Can we make this county a better place for children and families by investing in what works, by testing and retesting it and by holding ourselves to a higher standard? I believe the answer is yes.
In April, we began a search for a nonprofit partner who would provide services to this specific population. The proposal we issued asked that our prospective partner should have an evidence-based track record, can provide services to both mothers and children, can provide educational employment services to mothers and has experience providing this service to similar groups. In July we selected “Parents as Teachers” to be our lead agency. The concept for Parents as Teachers was developed in Missouri in 1981, when educators there noted that helping parents embrace their important role as their child’s first and best teacher made a striking difference in the child’s development of learning skills.

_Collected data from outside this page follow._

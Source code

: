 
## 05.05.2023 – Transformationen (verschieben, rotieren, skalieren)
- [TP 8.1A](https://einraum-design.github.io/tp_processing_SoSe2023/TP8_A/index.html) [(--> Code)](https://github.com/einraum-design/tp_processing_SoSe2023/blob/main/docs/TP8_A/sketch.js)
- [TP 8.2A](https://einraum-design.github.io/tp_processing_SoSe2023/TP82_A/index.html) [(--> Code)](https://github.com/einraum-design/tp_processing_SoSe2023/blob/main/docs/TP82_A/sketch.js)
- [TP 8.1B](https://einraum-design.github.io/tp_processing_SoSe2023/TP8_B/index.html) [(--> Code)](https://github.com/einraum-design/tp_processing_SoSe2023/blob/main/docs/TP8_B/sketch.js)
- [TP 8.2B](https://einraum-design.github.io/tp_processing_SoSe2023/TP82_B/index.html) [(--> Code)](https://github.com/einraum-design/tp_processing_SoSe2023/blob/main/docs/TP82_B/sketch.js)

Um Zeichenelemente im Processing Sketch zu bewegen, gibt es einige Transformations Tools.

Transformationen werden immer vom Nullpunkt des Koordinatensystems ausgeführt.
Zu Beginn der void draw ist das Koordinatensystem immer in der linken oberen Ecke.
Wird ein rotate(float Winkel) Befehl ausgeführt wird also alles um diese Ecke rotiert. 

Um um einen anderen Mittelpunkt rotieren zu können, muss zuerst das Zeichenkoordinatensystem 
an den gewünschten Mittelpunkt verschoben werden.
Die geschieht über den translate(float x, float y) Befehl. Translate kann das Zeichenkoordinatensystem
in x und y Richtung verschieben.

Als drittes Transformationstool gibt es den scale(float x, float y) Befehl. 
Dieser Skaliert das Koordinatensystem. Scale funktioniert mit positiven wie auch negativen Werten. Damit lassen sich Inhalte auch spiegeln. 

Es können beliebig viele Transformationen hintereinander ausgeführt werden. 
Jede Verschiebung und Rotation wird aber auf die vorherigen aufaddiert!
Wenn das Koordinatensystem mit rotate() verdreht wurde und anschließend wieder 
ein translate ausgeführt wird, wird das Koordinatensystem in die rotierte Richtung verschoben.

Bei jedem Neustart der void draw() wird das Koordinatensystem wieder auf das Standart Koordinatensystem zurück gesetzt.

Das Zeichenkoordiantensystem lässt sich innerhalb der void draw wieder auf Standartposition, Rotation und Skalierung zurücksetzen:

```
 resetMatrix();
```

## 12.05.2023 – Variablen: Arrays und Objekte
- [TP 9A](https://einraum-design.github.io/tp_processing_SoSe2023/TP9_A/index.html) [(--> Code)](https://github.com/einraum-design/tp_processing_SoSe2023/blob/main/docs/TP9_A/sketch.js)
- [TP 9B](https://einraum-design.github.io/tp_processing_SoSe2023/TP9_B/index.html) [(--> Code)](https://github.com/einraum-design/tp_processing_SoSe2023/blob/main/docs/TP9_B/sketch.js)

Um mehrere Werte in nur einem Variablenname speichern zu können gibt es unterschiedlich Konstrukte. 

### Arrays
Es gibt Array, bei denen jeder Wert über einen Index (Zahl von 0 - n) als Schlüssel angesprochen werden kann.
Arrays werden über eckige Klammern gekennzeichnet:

The county is now working on contract details with Parents as Teachers. Specifics will include a timeline and total number of participants to receive services. But rather than pay for a program, we will only pay for specific outcomes that are achieved. Those outcomes include: reductions in premature births, reductions in emergency room use, improvement in standard school readiness tests and an increase in the mother’s employment and income. In other words, this is our next Pay for Success project.
Pay for Success is an innovative new tool to measurably improve outcomes for communities in need. It builds on public/private partnerships in a way that delivers more money, more quickly to address social needs, such as homelessness or criminal justice. Government often means well, but has a poor track record. Sometimes a program continues year after year, with no proven results. But with our emphasis on the Pay for Success model, we’re attempting to change that in Salt Lake County. What we learned in 2013-2014 with our first-in-the-nation Pay for Success support of high-quality preschool for low-income kids is that working in this different way is a game-changer. Private sector funding spurs innovation and selects for programs that achieve measurable results. Government bureaucracy is reduced because the nonprofit provider receives sufficient upfront funding to run the program and serve residents. Taxpayers benefit because government only pays if outcomes are met. Data and evidence are at the core of this model and we know for sure if a program isn’t working.
Safeguarding taxpayer money is important. But the consequences of failing to measure the impact of our policies and programs go well beyond wasting scarce tax dollars. Every time a person participates in a program that doesn’t work, when he or she could have participated in one that does—that represents a human cost. We can and we will do better.